今、なぜ固定チームナーシングなのですか−平成16年度固定チームナーシング全国研究集会

 9月12日,固定チームナーシング全国研究集会が1,700余名の参加者を得て,今年も神戸ポートピアホテル・神戸国際会議場において開催された。メインテーマは「今,なぜ固定チームなのですか」。
 プログラムの午前中は杉野元子氏(看護組織開発研究所所長)の進行による「講演とフォーラム」が行なわれた。研究集会11年目にあたり,西元勝子氏(固定チームナーシング研究所所長)が「今,なぜ固定チームなのですか」のテーマで基調講演をされた。質の高い看護実践を目指す看護チームに欠かせない問題解決のツールとして,多くの臨床看護現場に定着している固定チームナーシングですが,医療そのものが大きく問われている変革期に,あらためて固定チームナーシングの基本理念から,運用の実際について講演でした。特に臨床看護職が社会的要請に応えるために,今取り組まなければならない課題の中で,医療内容の高度化・複雑化として,疾病構造の変化や高齢者の増加,医療経済の緊迫と病院・施設経営の効率化,また,情報開示とプライバシーの問題など,時代の変化に伴い看護現場もさまざまな課題を抱え,変革を求められ状況下で,固定チームナーシングをどう有効に運用し同問題解決を図れるかについて,示唆に富んだ内容を提示された。
 フォーラムでは,参加者から,講演内容について自施設の状況から活用のより具体的な質問が出され,それに対する詳細が演者より追加講演され,実り多い基調講演であった。

 昼休みのランチョンセミナーは,聖フランシスコ病院・看護部が「病める人のよき理解者として−固定チームナーシング導入から師長会での展開」と題して,看護師長会と地域連携室のメンバーが,パワーポイントを駆使して,美しい長崎の町を紹介しながら,臨場感あふれる活動のプレゼンテーションが行なわれた。

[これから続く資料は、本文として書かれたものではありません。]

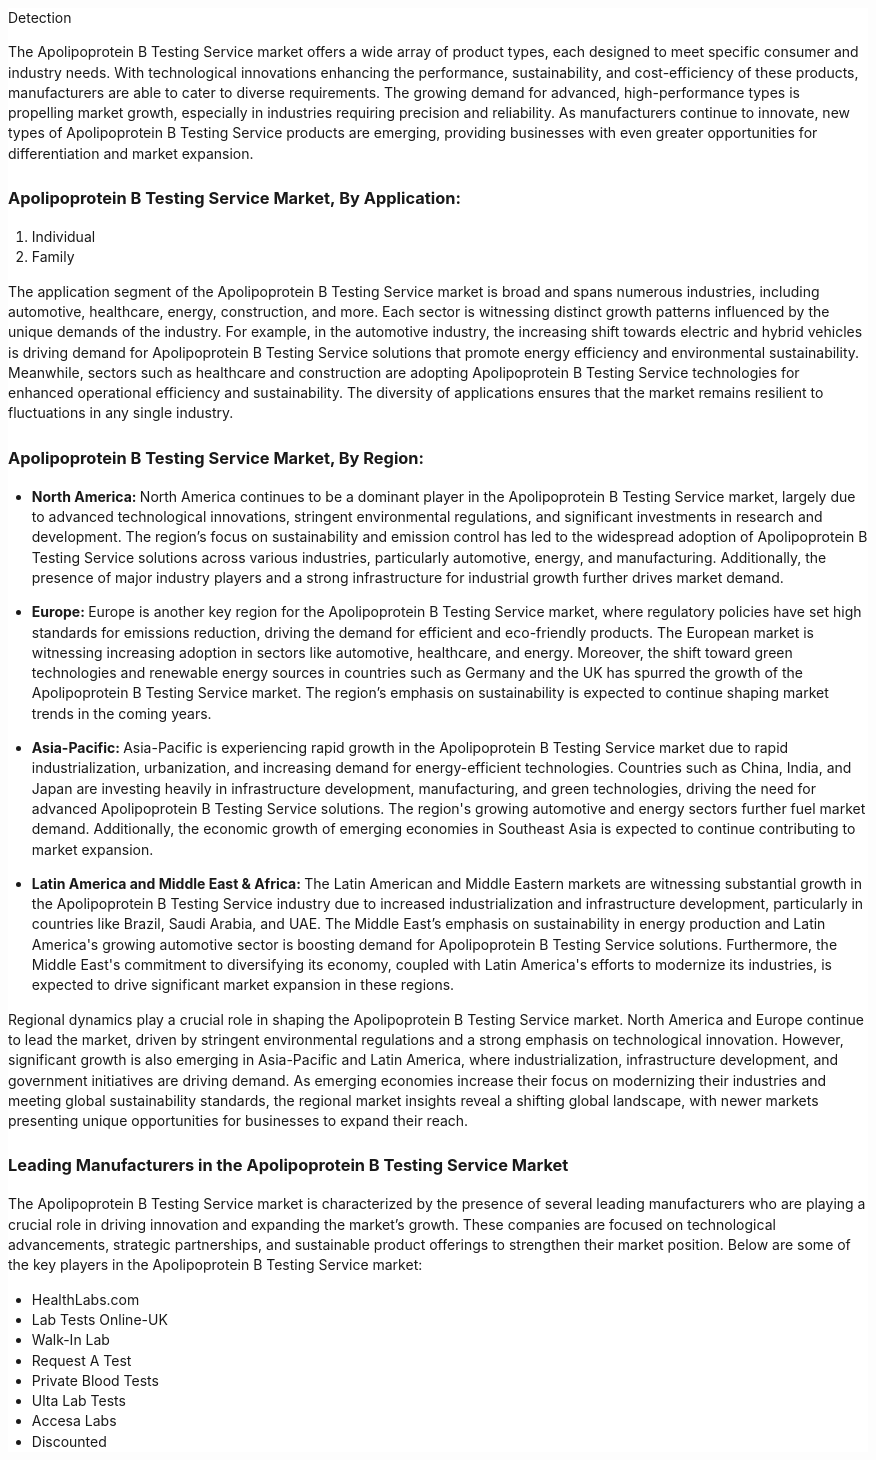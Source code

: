 Detection</li></ol><p>The Apolipoprotein B Testing Service market offers a wide array of product types, each designed to meet specific consumer and industry needs. With technological innovations enhancing the performance, sustainability, and cost-efficiency of these products, manufacturers are able to cater to diverse requirements. The growing demand for advanced, high-performance types is propelling market growth, especially in industries requiring precision and reliability. As manufacturers continue to innovate, new types of Apolipoprotein B Testing Service products are emerging, providing businesses with even greater opportunities for differentiation and market expansion.</p><h3>Apolipoprotein B Testing Service Market,&nbsp;By Application:</h3><ol><li>Individual<li> Family</li></ol><p>The application segment of the Apolipoprotein B Testing Service market is broad and spans numerous industries, including automotive, healthcare, energy, construction, and more. Each sector is witnessing distinct growth patterns influenced by the unique demands of the industry. For example, in the automotive industry, the increasing shift towards electric and hybrid vehicles is driving demand for Apolipoprotein B Testing Service solutions that promote energy efficiency and environmental sustainability. Meanwhile, sectors such as healthcare and construction are adopting Apolipoprotein B Testing Service technologies for enhanced operational efficiency and sustainability. The diversity of applications ensures that the market remains resilient to fluctuations in any single industry.</p><h3>Apolipoprotein B Testing Service Market, By Region:</h3><ul><li><p><strong>North America:&nbsp;</strong>North America continues to be a dominant player in the Apolipoprotein B Testing Service market, largely due to advanced technological innovations, stringent environmental regulations, and significant investments in research and development. The region&rsquo;s focus on sustainability and emission control has led to the widespread adoption of Apolipoprotein B Testing Service solutions across various industries, particularly automotive, energy, and manufacturing. Additionally, the presence of major industry players and a strong infrastructure for industrial growth further drives market demand.</p></li><li><p><strong><strong>Europe:&nbsp;</strong></strong>Europe is another key region for the Apolipoprotein B Testing Service market, where regulatory policies have set high standards for emissions reduction, driving the demand for efficient and eco-friendly products. The European market is witnessing increasing adoption in sectors like automotive, healthcare, and energy. Moreover, the shift toward green technologies and renewable energy sources in countries such as Germany and the UK has spurred the growth of the Apolipoprotein B Testing Service market. The region&rsquo;s emphasis on sustainability is expected to continue shaping market trends in the coming years.</p></li><li><p><strong><strong>Asia-Pacific:&nbsp;</strong></strong>Asia-Pacific is experiencing rapid growth in the Apolipoprotein B Testing Service market due to rapid industrialization, urbanization, and increasing demand for energy-efficient technologies. Countries such as China, India, and Japan are investing heavily in infrastructure development, manufacturing, and green technologies, driving the need for advanced Apolipoprotein B Testing Service solutions. The region's growing automotive and energy sectors further fuel market demand. Additionally, the economic growth of emerging economies in Southeast Asia is expected to continue contributing to market expansion.</p></li><li><p><strong><strong>Latin America and Middle East &amp; Africa:&nbsp;</strong></strong>The Latin American and Middle Eastern markets are witnessing substantial growth in the Apolipoprotein B Testing Service industry due to increased industrialization and infrastructure development, particularly in countries like Brazil, Saudi Arabia, and UAE. The Middle East&rsquo;s emphasis on sustainability in energy production and Latin America's growing automotive sector is boosting demand for Apolipoprotein B Testing Service solutions. Furthermore, the Middle East's commitment to diversifying its economy, coupled with Latin America's efforts to modernize its industries, is expected to drive significant market expansion in these regions.</p></li></ul><p>Regional dynamics play a crucial role in shaping the Apolipoprotein B Testing Service market. North America and Europe continue to lead the market, driven by stringent environmental regulations and a strong emphasis on technological innovation. However, significant growth is also emerging in Asia-Pacific and Latin America, where industrialization, infrastructure development, and government initiatives are driving demand. As emerging economies increase their focus on modernizing their industries and meeting global sustainability standards, the regional market insights reveal a shifting global landscape, with newer markets presenting unique opportunities for businesses to expand their reach.</p><h3><strong>Leading Manufacturers in the Apolipoprotein B Testing Service Market</strong></h3><p>The Apolipoprotein B Testing Service market is characterized by the presence of several leading manufacturers who are playing a crucial role in driving innovation and expanding the market&rsquo;s growth. These companies are focused on technological advancements, strategic partnerships, and sustainable product offerings to strengthen their market position. Below are some of the key players in the Apolipoprotein B Testing Service market:</p></div><div class="article-main__content" data-test-id="publishing-text-block"><ul><li><span class="">HealthLabs.com<li>Lab Tests Online-UK<li>Walk-In Lab<li>Request A Test<li>Private Blood Tests<li>Ulta Lab Tests<li>Accesa Labs<li>Discounted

 午後はポスターセッションを含む14分科会に分れ,110題の演題発表があった。固定チームナーシングの導入と課題・リスクマネジメント・現任教育・評価,そして精神看護・手術室看護・外来看護・母性病棟・ICU−救急救命,療養病棟−介護施設における固定チームナーシングと,あらゆる看護場面における固定チームナーシングの実践報告に,活発な質疑が繰り広げられ,熱のこもった体験的研究集会が展開された。

 11年目を迎えた全国研究集会は,1,700余名という大人数にもかかわらず,実に行き届いた運営がなされていて,混乱もなく気持ちよく進行していたのは,各施設からグループで参加され,学びを現場に持ち帰って活かそうという,参加者の意識もあったのではないかと感じさせられた充実した会でした。